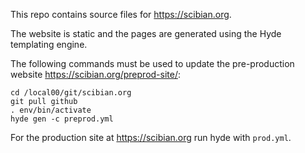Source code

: This repo contains source files for https://scibian.org.

The website is static and the pages are generated using the Hyde templating engine.

The following commands must be used to update the pre-production website https://scibian.org/preprod-site/:

```
cd /local00/git/scibian.org
git pull github
. env/bin/activate
hyde gen -c preprod.yml
```

For the production site at https://scibian.org run hyde with `prod.yml`.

++++++

■ What you will do ■
Leaving out the pictures, print every record exactly as written.

■ Task output ■
Source code

: This repo contains source files for https://scibian.org.

The website is static and the pages are generated using the Hyde templating engine.

The following commands must be used to update the pre-production website https://scibian.org/preprod-site/:

```
cd /local00/git/scibian.org
git pull github
. env/bin/activate
hyde gen -c preprod.yml
```

For the production site at https://scibian.org run hyde with `prod.yml`.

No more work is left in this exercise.